Source texts of formatted documents
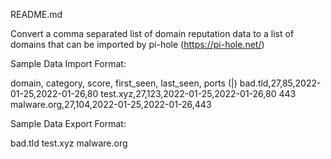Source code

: README.md

Convert a comma separated list of domain reputation data to a list of domains that can be imported by pi-hole (https://pi-hole.net/)

Sample Data Import Format:

domain, category, score, first_seen, last_seen, ports (|)
bad.tld,27,85,2022-01-25,2022-01-26,80
test.xyz,27,123,2022-01-25,2022-01-26,80 443
malware.org,27,104,2022-01-25,2022-01-26,443

Sample Data Export Format:

bad.tld
test.xyz
malware.org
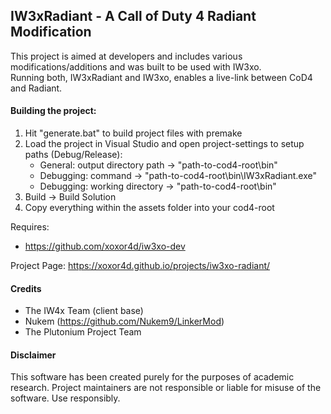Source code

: ## IW3xRadiant - A Call of Duty 4 Radiant Modification
This project is aimed at developers and includes various modifications/additions and was built to be used with IW3xo.  
Running both, IW3xRadiant and IW3xo, enables a live-link between CoD4 and Radiant.

#### Building the project:
1. Hit "generate.bat" to build project files with premake
2. Load the project in Visual Studio and open project-settings to setup paths (Debug/Release):
   - General:   output directory path -> "path-to-cod4-root\bin\"
   - Debugging: command -> "path-to-cod4-root\bin\IW3xRadiant.exe"
   - Debugging: working directory -> "path-to-cod4-root\bin\"
3. Build -> Build Solution
4. Copy everything within the assets folder into your cod4-root

Requires:
- https://github.com/xoxor4d/iw3xo-dev

Project Page:
https://xoxor4d.github.io/projects/iw3xo-radiant/

#### Credits
- The IW4x Team (client base)
- Nukem (https://github.com/Nukem9/LinkerMod)
- The Plutonium Project Team

#### Disclaimer
This software has been created purely for the purposes of academic research. Project maintainers are not responsible or liable for misuse of the software. Use responsibly.
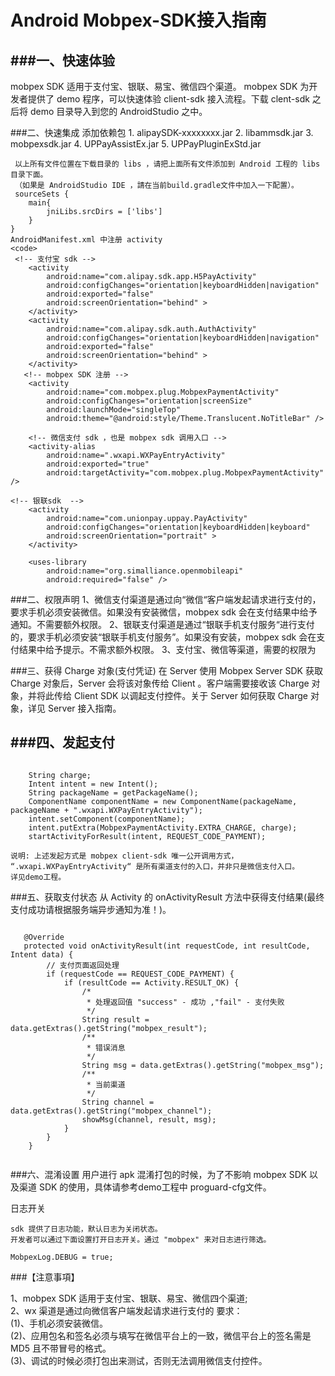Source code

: Android Mobpex-SDK接入指南
========================

###一、快速体验
------
mobpex SDK 适用于支付宝、银联、易宝、微信四个渠道。
mobpex SDK 为开发者提供了 demo 程序，可以快速体验 client-sdk 接入流程。下载 clent-sdk 之后将 demo 目录导入到您的 AndroidStudio 之中。

###二、快速集成 
     添加依赖包
     1. alipaySDK-xxxxxxxx.jar
     2. libammsdk.jar
     3. mobpexsdk.jar
     4. UPPayAssistEx.jar
     5. UPPayPluginExStd.jar
    
     以上所有文件位置在下载目录的 libs ，请把上面所有文件添加到 Android 工程的 libs目录下面。
     （如果是 AndroidStudio IDE ，請在当前build.gradle文件中加入一下配置）。 
     sourceSets {
        main{
            jniLibs.srcDirs = ['libs']
        }
    }
    AndroidManifest.xml 中注册 activity
    <code>
	 <!-- 支付宝 sdk -->
        <activity
            android:name="com.alipay.sdk.app.H5PayActivity"
            android:configChanges="orientation|keyboardHidden|navigation"
            android:exported="false"
            android:screenOrientation="behind" >
        </activity>
        <activity
            android:name="com.alipay.sdk.auth.AuthActivity"
            android:configChanges="orientation|keyboardHidden|navigation"
            android:exported="false"
            android:screenOrientation="behind" >
        </activity>
       <!-- mobpex SDK 注册 -->
        <activity
            android:name="com.mobpex.plug.MobpexPaymentActivity"
            android:configChanges="orientation|screenSize"
            android:launchMode="singleTop"
            android:theme="@android:style/Theme.Translucent.NoTitleBar" />

        <!-- 微信支付 sdk ，也是 mobpex sdk 调用入口 -->
        <activity-alias
            android:name=".wxapi.WXPayEntryActivity"
            android:exported="true"
            android:targetActivity="com.mobpex.plug.MobpexPaymentActivity" />

	<!-- 银联sdk  -->
        <activity
            android:name="com.unionpay.uppay.PayActivity"
            android:configChanges="orientation|keyboardHidden|keyboard"
            android:screenOrientation="portrait" > 
        </activity>

        <uses-library
            android:name="org.simalliance.openmobileapi"
            android:required="false" /> 
	               
###二、权限声明
    1、微信支付渠道是通过向“微信“客户端发起请求进行支付的，要求手机必须安装微信。如果没有安装微信，mobpex sdk 会在支付结果中给予通知。不需要额外权限。
    2、银联支付渠道是通过“银联手机支付服务“进行支付的，要求手机必须安装“银联手机支付服务”。如果没有安装，mobpex sdk 会在支付结果中给予提示。不需求额外权限。
    3、支付宝、微信等渠道，需要的权限为
    <uses-permission android:name="android.permission.INTERNET" />
    <uses-permission android:name="android.permission.ACCESS_NETWORK_STATE" />
    <uses-permission android:name="android.permission.ACCESS_WIFI_STATE" />
    <uses-permission android:name="android.permission.READ_PHONE_STATE" />
    <uses-permission android:name="android.permission.WRITE_EXTERNAL_STORAGE" /> 
    <!-- 银联  -->
    <uses-permission android:name="org.simalliance.openmobileapi.SMARTCARD" />
    <uses-permission android:name="android.permission.NFC" />
    <uses-feature android:name="android.hardware.nfc.hce" />

###三、获得 Charge 对象(支付凭证)
   在 Server 使用 Mobpex Server SDK 获取 Charge 对象后，Server 会将该对象传给 Client 。客户端需要接收该 Charge 对象，并将此传给 Client SDK 以调起支付控件。关于 Server 如何获取 Charge 对象，详见 Server 接入指南。

###四、发起支付
------
<pre><code>
    String charge;
    Intent intent = new Intent();
    String packageName = getPackageName();
    ComponentName componentName = new ComponentName(packageName, packageName + ".wxapi.WXPayEntryActivity");
    intent.setComponent(componentName);
    intent.putExtra(MobpexPaymentActivity.EXTRA_CHARGE, charge);
    startActivityForResult(intent, REQUEST_CODE_PAYMENT);
</pre></code>
    说明: 上述发起方式是 mobpex client-sdk 唯一公开调用方式， “.wxapi.WXPayEntryActivity“ 是所有渠道支付的入口，并非只是微信支付入口。
    详见demo工程。
    
###五、获取支付状态
  从 Activity 的 onActivityResult 方法中获得支付结果(最终支付成功请根据服务端异步通知为准！)。
<pre><code>
   @Override
   protected void onActivityResult(int requestCode, int resultCode, Intent data) {
		// 支付页面返回处理
		if (requestCode == REQUEST_CODE_PAYMENT) {
			if (resultCode == Activity.RESULT_OK) {
				/*
				 * 处理返回值 "success" - 成功 ,"fail" - 支付失败
				 */
				String result = data.getExtras().getString("mobpex_result");
				/**
				 * 错误消息
				 */
				String msg = data.getExtras().getString("mobpex_msg");
				/**
				 * 当前渠道
				 */
				String channel = data.getExtras().getString("mobpex_channel");
				showMsg(channel, result, msg);
			}
		}
	}
 </pre></code>
     
###六、混淆设置
用户进行 apk 混淆打包的时候，为了不影响 mobpex SDK 以及渠道 SDK 的使用，具体请参考demo工程中 proguard-cfg文件。 
        
日志开关

    sdk 提供了日志功能，默认日志为关闭状态。
    开发者可以通过下面设置打开日志开关。通过 "mobpex" 来对日志进行筛选。
    
    MobpexLog.DEBUG = true;
     
###【注意事項】

1、mobpex SDK 适用于支付宝、银联、易宝、微信四个渠道;<br>
2、wx 渠道是通过向微信客户端发起请求进行支付的 
要求：<br>
 (1)、手机必须安装微信。<br>
 (2)、应用包名和签名必须与填写在微信平台上的一致，微信平台上的签名需是 MD5 且不带冒号的格式。<br>
 (3)、调试的时候必须打包出来测试，否则无法调用微信支付控件。<br>
    
 
            

    
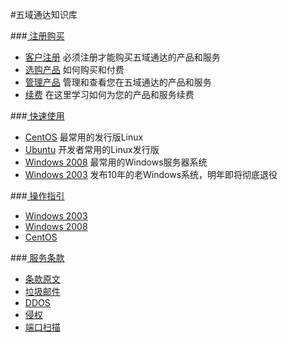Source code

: <!-- --- title: 五域通达知识库 -->
#五域通达知识库

###[<i class="icon-shopping-cart"></i> 注册购买](/tag/客户中心)

*  [<i class="icon-key"></i> 客户注册](/2012-11-22-how-to-sign-up) 必须注册才能购买五域通达的产品和服务
*  [<i class="icon-shopping-cart"></i>选购产品](/buy-products) 如何购买和付费
*  [<i class="icon-dashboard"></i> 管理产品](/manage-products) 管理和查看您在五域通达的产品和服务
*  [<i class="icon-credit-card"></i> 续费](/2012-12-24-how-to-renew) 在这里学习如何为您的产品和服务续费


###[<i class="icon-rocket"></i> 快速使用](/tag/快速使用)

*  [<i class="icon-linux"></i> CentOS](/tag/centos上手) 最常用的发行版Linux
*  [<i class="icon-linux"></i> Ubuntu](/tag/ubuntu上手) 开发者常用的Linux发行版
*  [<i class="icon-windows"></i> Windows 2008](/tag/windows2008上手/) 最常用的Windows服务器系统
*  [<i class="icon-windows"></i> Windows 2003](/tag/windows2003上手/) 发布10年的老Windows系统，明年即将彻底退役


###[<i class="icon-lightbulb"></i> 操作指引](/tag/操作指引)

*  [<i class="icon-windows"></i> Windows 2003](/2012-11-15-start-using-win2003)
*  [<i class="icon-windows"></i> Windows 2008](/2012-12-03-windows-2008-basic-settings)
*  [<i class="icon-linux"></i> CentOS](/centos-basic-security-settings)

###[<i class="icon-legal"></i> 服务条款](/tag/政策)

*  [<i class="icon-legal"></i> 条款原文](http://www.51hosting.com/legal.html)
*  [<i class="icon-inbox"></i> 垃圾邮件](/spam-email)
*  [<i class="icon-legal"></i> DDOS](/ddos)
*  [<i class="icon-legal"></i> 侵权](/dcma)
*  [<i class="icon-legal"></i> 端口扫描](/port-scan)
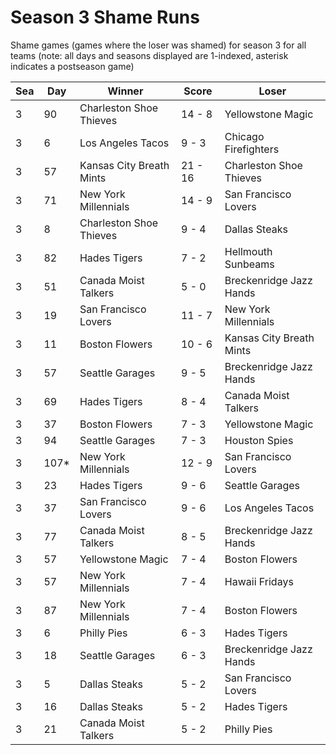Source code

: # Season 3 Shame Runs



Shame games (games where the loser was shamed) for season 3 for all teams (note: all days and seasons displayed are 1-indexed, asterisk indicates a postseason game)


| Sea | Day | Winner | Score | Loser | 
| ------ |------ |------ |------ |------ |
| 3 | 90 | Charleston Shoe Thieves | 14 - 8 | Yellowstone Magic | 
| 3 | 6 | Los Angeles Tacos | 9 - 3 | Chicago Firefighters | 
| 3 | 57 | Kansas City Breath Mints | 21 - 16 | Charleston Shoe Thieves | 
| 3 | 71 | New York Millennials | 14 - 9 | San Francisco Lovers | 
| 3 | 8 | Charleston Shoe Thieves | 9 - 4 | Dallas Steaks | 
| 3 | 82 | Hades Tigers | 7 - 2 | Hellmouth Sunbeams | 
| 3 | 51 | Canada Moist Talkers | 5 - 0 | Breckenridge Jazz Hands | 
| 3 | 19 | San Francisco Lovers | 11 - 7 | New York Millennials | 
| 3 | 11 | Boston Flowers | 10 - 6 | Kansas City Breath Mints | 
| 3 | 57 | Seattle Garages | 9 - 5 | Breckenridge Jazz Hands | 
| 3 | 69 | Hades Tigers | 8 - 4 | Canada Moist Talkers | 
| 3 | 37 | Boston Flowers | 7 - 3 | Yellowstone Magic | 
| 3 | 94 | Seattle Garages | 7 - 3 | Houston Spies | 
| 3 | 107* | New York Millennials | 12 - 9 | San Francisco Lovers | 
| 3 | 23 | Hades Tigers | 9 - 6 | Seattle Garages | 
| 3 | 37 | San Francisco Lovers | 9 - 6 | Los Angeles Tacos | 
| 3 | 77 | Canada Moist Talkers | 8 - 5 | Breckenridge Jazz Hands | 
| 3 | 57 | Yellowstone Magic | 7 - 4 | Boston Flowers | 
| 3 | 57 | New York Millennials | 7 - 4 | Hawaii Fridays | 
| 3 | 87 | New York Millennials | 7 - 4 | Boston Flowers | 
| 3 | 6 | Philly Pies | 6 - 3 | Hades Tigers | 
| 3 | 18 | Seattle Garages | 6 - 3 | Breckenridge Jazz Hands | 
| 3 | 5 | Dallas Steaks | 5 - 2 | San Francisco Lovers | 
| 3 | 16 | Dallas Steaks | 5 - 2 | Hades Tigers | 
| 3 | 21 | Canada Moist Talkers | 5 - 2 | Philly Pies |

◆ **Task to complete**: Pick out the lines above containing the word "Boston", then copy them.

◆ **Response to this exercise**:
| 3 | 11 | Boston Flowers | 10 - 6 | Kansas City Breath Mints | 
| 3 | 37 | Boston Flowers | 7 - 3 | Yellowstone Magic | 
| 3 | 57 | Yellowstone Magic | 7 - 4 | Boston Flowers | 
| 3 | 87 | New York Millennials | 7 - 4 | Boston Flowers | 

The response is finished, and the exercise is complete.